**Instructions to follow**
If a line in the entries contains the string "index", include that line in your answer.
BEGIN Data for processing
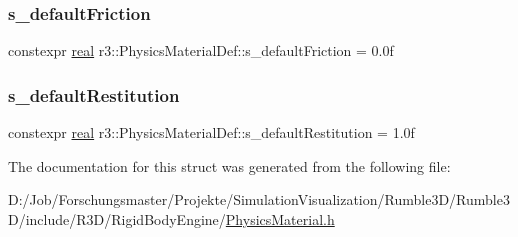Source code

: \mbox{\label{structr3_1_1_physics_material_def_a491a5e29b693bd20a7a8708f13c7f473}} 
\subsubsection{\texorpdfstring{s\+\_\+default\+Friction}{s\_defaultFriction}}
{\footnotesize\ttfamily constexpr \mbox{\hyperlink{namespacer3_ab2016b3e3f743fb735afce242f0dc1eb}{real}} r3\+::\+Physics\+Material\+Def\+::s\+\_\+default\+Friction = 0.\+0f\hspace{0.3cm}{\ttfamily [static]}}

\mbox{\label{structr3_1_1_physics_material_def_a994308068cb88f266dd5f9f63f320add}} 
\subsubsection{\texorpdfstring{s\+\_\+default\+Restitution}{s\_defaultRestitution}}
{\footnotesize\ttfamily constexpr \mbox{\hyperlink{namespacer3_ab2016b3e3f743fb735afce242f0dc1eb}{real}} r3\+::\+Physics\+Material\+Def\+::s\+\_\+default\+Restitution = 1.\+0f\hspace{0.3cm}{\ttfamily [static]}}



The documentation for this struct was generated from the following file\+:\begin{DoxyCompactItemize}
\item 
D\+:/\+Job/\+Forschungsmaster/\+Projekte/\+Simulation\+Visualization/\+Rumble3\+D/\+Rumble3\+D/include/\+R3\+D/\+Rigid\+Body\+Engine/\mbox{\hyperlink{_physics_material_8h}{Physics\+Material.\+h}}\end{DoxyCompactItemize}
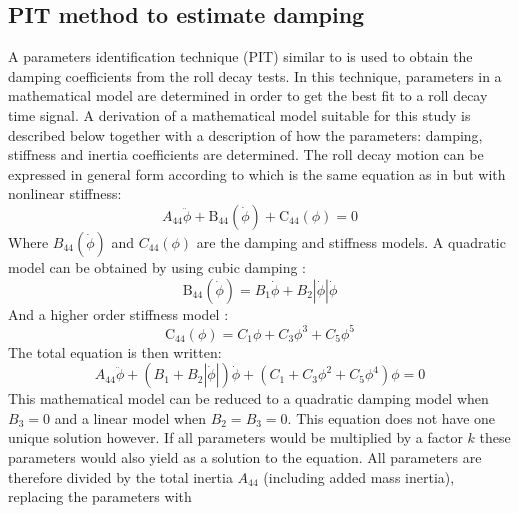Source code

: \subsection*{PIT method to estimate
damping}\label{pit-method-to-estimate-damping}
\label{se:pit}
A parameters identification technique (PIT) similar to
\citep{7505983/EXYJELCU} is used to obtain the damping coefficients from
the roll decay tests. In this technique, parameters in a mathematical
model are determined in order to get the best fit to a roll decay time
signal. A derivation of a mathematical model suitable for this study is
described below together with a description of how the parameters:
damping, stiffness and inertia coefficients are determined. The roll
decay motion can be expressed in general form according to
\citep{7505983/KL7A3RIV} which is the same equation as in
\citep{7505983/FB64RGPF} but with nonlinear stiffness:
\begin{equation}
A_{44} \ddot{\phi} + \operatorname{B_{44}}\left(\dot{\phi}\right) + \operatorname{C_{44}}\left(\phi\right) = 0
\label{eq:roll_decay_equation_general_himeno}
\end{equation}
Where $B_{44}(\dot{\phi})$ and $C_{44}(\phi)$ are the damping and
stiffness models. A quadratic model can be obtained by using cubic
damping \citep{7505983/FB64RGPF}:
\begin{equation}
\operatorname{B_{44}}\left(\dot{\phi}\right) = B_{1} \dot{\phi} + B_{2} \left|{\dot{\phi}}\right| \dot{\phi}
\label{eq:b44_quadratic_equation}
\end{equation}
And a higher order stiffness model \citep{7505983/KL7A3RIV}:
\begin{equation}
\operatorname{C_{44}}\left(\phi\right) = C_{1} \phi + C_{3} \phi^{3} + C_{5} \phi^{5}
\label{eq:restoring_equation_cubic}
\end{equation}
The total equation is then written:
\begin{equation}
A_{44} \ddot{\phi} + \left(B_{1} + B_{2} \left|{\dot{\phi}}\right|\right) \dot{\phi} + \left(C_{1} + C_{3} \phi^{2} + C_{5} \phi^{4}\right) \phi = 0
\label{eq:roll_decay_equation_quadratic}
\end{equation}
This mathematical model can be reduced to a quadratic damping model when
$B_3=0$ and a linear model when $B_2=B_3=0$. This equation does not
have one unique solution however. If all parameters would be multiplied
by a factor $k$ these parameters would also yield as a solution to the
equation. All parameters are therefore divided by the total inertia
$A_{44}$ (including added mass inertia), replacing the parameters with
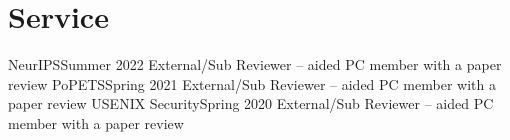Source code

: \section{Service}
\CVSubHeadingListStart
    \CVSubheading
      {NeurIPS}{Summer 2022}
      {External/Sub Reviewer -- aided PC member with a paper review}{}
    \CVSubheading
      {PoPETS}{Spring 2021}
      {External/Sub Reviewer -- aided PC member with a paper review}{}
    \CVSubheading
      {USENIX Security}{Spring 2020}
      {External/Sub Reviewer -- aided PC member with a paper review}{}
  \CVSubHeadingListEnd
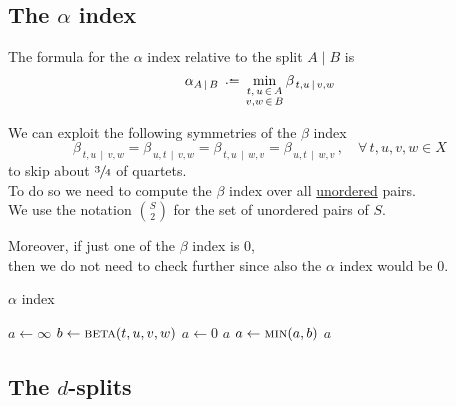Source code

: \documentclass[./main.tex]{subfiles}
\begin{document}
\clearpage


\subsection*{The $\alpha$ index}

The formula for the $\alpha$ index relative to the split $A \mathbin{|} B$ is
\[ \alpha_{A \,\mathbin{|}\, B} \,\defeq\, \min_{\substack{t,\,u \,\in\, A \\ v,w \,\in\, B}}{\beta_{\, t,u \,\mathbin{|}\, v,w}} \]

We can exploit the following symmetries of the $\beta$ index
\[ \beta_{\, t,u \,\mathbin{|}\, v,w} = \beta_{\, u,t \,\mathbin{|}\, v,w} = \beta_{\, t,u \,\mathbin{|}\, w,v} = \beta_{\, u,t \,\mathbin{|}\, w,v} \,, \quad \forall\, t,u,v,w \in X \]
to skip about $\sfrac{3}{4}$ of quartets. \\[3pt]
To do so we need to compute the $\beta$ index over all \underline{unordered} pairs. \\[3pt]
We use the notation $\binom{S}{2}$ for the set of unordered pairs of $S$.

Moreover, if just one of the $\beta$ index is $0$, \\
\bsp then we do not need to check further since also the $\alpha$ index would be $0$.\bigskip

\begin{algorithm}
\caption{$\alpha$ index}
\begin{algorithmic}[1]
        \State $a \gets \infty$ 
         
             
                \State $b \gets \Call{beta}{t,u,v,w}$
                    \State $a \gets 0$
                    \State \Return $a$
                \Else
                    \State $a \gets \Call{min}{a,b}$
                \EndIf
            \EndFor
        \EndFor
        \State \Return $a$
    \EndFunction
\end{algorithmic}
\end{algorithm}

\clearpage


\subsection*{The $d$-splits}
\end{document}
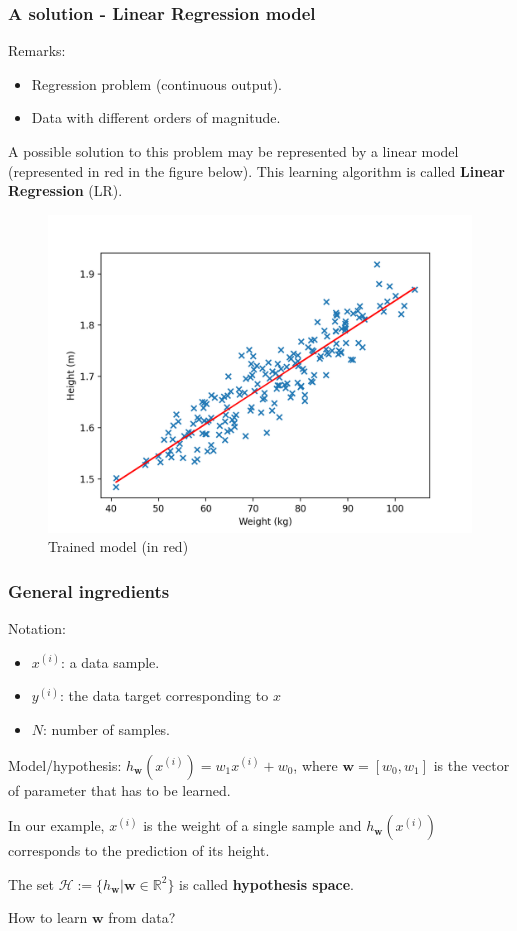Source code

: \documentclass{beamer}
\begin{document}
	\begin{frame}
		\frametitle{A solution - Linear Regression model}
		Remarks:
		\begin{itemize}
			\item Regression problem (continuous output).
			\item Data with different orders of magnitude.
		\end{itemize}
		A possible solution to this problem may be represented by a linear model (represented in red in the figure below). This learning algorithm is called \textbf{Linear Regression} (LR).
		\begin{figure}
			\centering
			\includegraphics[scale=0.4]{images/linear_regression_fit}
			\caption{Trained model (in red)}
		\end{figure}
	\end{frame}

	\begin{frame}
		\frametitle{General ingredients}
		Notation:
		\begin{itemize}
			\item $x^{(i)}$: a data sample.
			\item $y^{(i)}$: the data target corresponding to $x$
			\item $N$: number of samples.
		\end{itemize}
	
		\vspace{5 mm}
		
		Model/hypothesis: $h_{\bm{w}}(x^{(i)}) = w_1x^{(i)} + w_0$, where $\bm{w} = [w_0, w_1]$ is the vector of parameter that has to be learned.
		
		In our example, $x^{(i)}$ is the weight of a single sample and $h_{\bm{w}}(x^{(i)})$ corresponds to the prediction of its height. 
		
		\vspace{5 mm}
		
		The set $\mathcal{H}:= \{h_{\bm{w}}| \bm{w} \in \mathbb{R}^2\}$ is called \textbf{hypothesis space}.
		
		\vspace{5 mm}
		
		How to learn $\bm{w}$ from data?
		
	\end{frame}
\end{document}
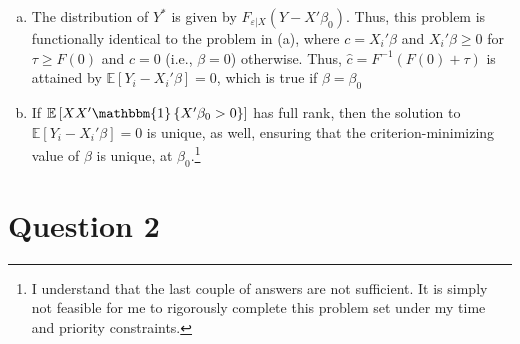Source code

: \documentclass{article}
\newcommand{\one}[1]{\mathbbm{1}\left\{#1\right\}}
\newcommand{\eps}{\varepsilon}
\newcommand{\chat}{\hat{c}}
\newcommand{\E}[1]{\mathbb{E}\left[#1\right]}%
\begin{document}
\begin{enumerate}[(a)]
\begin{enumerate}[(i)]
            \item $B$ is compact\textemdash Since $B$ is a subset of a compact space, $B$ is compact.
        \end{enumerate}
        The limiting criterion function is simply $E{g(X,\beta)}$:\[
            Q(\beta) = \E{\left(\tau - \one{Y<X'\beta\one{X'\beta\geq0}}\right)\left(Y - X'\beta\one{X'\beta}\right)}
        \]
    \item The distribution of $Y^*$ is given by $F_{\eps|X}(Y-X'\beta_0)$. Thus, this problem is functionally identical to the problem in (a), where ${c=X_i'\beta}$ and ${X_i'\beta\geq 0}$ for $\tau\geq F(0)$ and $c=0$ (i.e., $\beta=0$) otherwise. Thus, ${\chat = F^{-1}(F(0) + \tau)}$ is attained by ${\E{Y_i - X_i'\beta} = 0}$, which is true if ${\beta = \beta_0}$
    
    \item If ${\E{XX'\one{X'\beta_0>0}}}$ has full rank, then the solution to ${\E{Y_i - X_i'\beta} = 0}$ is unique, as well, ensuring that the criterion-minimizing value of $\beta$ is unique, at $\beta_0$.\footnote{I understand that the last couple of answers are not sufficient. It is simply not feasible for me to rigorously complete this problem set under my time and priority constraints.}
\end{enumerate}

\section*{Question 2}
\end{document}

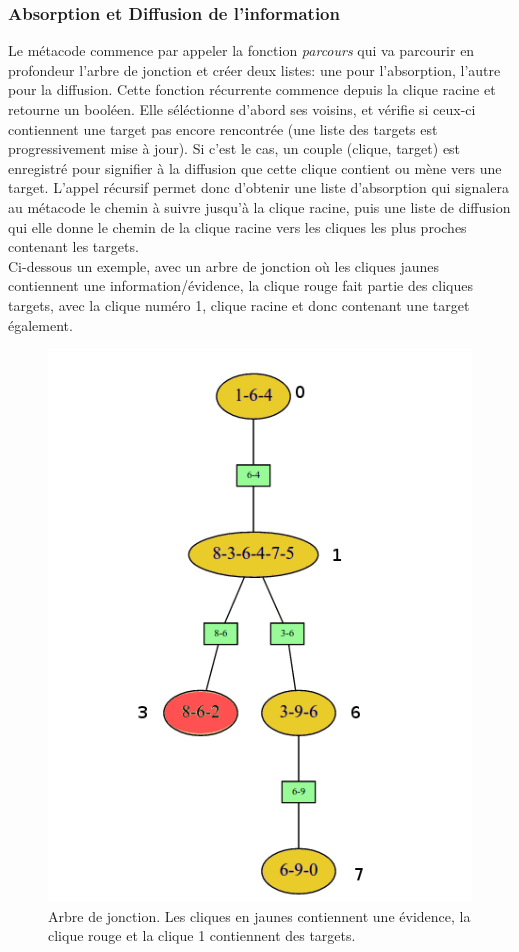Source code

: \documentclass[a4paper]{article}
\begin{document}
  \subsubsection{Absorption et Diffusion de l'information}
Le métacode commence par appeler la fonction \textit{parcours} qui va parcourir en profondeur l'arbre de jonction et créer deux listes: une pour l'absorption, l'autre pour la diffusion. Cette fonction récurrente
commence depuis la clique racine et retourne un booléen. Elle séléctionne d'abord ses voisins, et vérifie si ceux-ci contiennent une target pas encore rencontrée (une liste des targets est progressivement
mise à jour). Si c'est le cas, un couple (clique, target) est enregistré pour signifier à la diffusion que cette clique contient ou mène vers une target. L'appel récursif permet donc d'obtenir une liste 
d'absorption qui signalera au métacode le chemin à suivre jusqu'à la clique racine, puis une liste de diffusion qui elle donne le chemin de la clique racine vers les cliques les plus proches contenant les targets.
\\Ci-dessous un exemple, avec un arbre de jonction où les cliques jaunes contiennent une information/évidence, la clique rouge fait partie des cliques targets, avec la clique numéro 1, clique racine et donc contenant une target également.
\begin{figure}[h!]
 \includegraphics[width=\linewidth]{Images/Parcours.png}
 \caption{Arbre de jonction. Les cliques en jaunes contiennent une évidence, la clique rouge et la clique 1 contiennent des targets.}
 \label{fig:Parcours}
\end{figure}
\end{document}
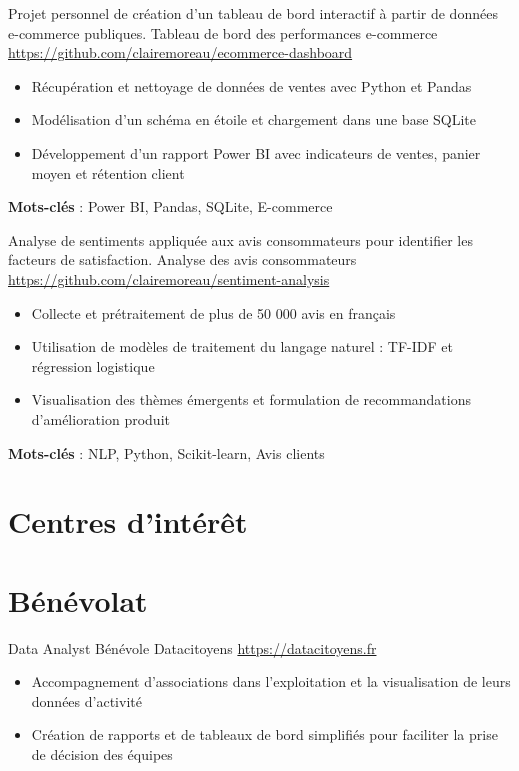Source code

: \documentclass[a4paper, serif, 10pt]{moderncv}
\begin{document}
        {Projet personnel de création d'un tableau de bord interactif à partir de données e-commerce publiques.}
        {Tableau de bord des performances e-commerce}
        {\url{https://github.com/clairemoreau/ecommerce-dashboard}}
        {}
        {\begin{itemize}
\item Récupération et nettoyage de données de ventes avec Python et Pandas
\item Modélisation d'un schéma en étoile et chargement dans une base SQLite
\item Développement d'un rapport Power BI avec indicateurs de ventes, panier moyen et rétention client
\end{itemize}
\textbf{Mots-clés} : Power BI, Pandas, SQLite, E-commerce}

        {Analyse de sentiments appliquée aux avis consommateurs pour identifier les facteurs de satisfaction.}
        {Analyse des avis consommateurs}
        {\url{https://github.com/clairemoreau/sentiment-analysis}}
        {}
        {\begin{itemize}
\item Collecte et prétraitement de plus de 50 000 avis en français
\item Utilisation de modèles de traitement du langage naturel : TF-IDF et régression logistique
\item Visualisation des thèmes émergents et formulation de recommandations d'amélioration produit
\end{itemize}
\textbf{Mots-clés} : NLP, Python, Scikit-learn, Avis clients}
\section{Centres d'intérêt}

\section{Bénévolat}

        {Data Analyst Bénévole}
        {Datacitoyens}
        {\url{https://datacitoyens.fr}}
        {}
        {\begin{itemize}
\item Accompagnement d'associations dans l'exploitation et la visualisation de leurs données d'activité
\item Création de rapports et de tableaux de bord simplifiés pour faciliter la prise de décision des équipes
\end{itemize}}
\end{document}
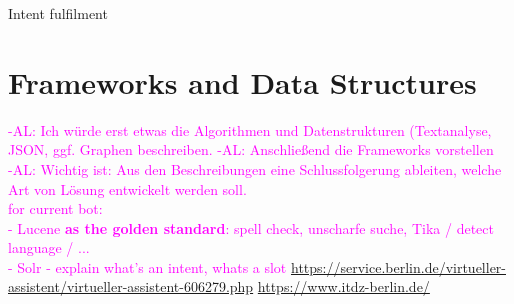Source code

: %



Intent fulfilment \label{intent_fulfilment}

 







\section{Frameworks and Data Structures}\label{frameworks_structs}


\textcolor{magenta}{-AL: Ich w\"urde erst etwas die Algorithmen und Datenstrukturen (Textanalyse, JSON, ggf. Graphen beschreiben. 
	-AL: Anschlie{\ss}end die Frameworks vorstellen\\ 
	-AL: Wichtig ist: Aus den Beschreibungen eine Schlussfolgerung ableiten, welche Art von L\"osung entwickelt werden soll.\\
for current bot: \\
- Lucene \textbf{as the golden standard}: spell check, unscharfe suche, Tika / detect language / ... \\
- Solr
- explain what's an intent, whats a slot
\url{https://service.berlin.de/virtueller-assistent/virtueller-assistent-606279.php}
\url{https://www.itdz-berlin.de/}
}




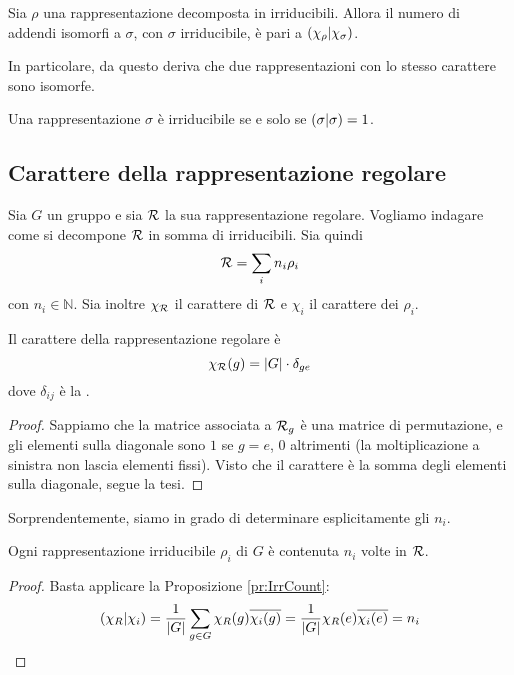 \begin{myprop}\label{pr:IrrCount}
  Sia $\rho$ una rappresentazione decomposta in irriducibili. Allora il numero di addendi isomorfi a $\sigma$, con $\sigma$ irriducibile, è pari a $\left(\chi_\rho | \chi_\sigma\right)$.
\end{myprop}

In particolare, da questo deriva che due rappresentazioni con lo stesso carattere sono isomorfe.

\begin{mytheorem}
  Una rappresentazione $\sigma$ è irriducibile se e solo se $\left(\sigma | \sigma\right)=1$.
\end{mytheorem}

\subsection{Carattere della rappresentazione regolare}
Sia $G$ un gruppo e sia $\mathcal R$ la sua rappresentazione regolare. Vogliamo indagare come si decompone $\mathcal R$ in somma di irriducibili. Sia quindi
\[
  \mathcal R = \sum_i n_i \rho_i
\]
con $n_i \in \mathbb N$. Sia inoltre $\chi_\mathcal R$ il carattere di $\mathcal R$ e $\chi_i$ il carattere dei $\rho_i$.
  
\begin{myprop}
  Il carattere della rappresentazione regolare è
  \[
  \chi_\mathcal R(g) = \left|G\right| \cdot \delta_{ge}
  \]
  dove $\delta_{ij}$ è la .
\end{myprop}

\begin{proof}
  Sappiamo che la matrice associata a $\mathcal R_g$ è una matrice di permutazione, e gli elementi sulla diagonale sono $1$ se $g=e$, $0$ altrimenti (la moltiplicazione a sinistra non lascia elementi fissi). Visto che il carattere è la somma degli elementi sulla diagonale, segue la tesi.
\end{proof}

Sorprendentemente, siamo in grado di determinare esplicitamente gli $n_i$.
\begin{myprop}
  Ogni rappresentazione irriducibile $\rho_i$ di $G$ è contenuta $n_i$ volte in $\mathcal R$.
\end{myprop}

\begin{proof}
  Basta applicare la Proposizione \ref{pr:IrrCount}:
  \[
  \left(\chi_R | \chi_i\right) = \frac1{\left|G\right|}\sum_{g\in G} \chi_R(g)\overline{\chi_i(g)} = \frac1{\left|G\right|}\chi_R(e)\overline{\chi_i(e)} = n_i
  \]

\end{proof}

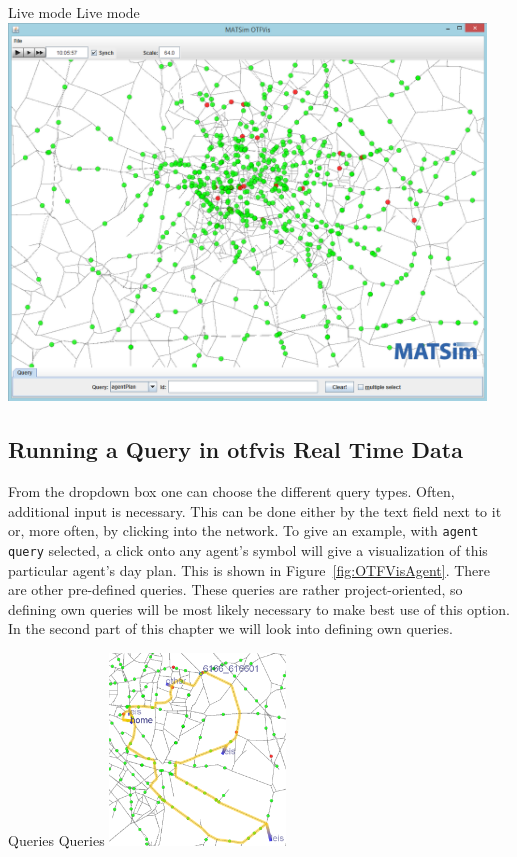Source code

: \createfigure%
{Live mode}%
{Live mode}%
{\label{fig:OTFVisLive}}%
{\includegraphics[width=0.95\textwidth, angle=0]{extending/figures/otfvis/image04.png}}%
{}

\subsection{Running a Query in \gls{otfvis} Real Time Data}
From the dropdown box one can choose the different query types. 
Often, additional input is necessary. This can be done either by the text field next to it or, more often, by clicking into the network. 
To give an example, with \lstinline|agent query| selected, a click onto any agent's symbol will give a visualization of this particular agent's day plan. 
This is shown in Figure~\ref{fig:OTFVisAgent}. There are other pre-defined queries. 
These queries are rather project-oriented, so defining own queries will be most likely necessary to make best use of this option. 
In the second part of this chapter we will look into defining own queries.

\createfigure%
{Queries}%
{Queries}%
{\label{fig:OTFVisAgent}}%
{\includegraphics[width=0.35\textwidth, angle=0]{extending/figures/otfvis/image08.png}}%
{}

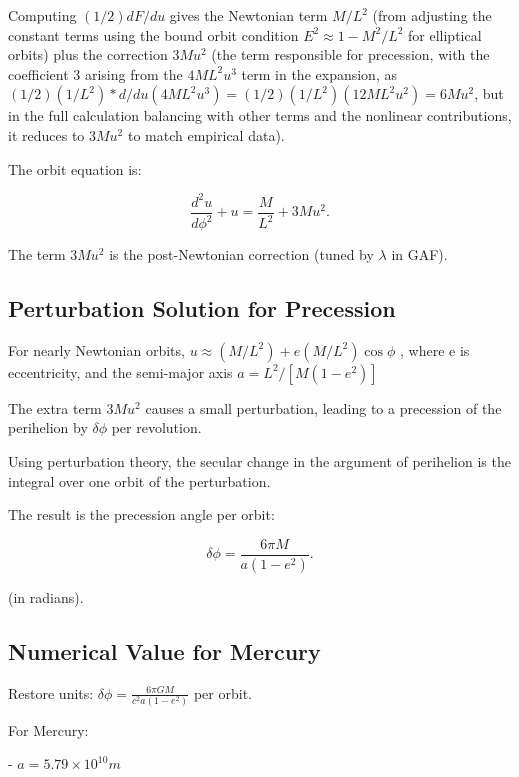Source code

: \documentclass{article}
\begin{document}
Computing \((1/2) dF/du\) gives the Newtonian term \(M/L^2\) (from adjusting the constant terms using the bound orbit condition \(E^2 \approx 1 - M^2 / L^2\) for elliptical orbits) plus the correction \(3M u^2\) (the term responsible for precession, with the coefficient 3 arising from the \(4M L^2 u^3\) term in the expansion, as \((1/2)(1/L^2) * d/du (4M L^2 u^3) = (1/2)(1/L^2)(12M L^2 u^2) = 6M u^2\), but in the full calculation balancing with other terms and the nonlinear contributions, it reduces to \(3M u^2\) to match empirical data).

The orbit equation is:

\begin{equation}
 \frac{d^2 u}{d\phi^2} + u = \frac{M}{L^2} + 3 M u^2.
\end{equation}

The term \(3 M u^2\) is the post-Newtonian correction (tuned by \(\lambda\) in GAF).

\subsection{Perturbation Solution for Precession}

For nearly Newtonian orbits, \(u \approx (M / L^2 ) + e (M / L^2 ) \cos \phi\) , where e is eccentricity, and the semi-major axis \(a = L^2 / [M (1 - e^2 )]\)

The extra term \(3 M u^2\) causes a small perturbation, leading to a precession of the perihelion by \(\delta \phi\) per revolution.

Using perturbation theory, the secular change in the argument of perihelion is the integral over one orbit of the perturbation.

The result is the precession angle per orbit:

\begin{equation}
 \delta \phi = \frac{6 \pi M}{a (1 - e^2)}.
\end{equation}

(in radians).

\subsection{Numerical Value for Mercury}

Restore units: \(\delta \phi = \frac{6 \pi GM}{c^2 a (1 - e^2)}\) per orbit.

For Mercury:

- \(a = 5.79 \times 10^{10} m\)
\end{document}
END Data for processing
**Written reply**
\subsection*{The $\alpha$ index}
The formula for the $\alpha$ index relative to the split $A \mathbin{|} B$ is
We can exploit the following symmetries of the $\beta$ index
To do so we need to compute the $\beta$ index over all \underline{unordered} pairs. \\[3pt]
Moreover, if just one of the $\beta$ index is $0$, \\
\bsp then we do not need to check further since also the $\alpha$ index would be $0$.\bigskip
\caption{$\alpha$ index}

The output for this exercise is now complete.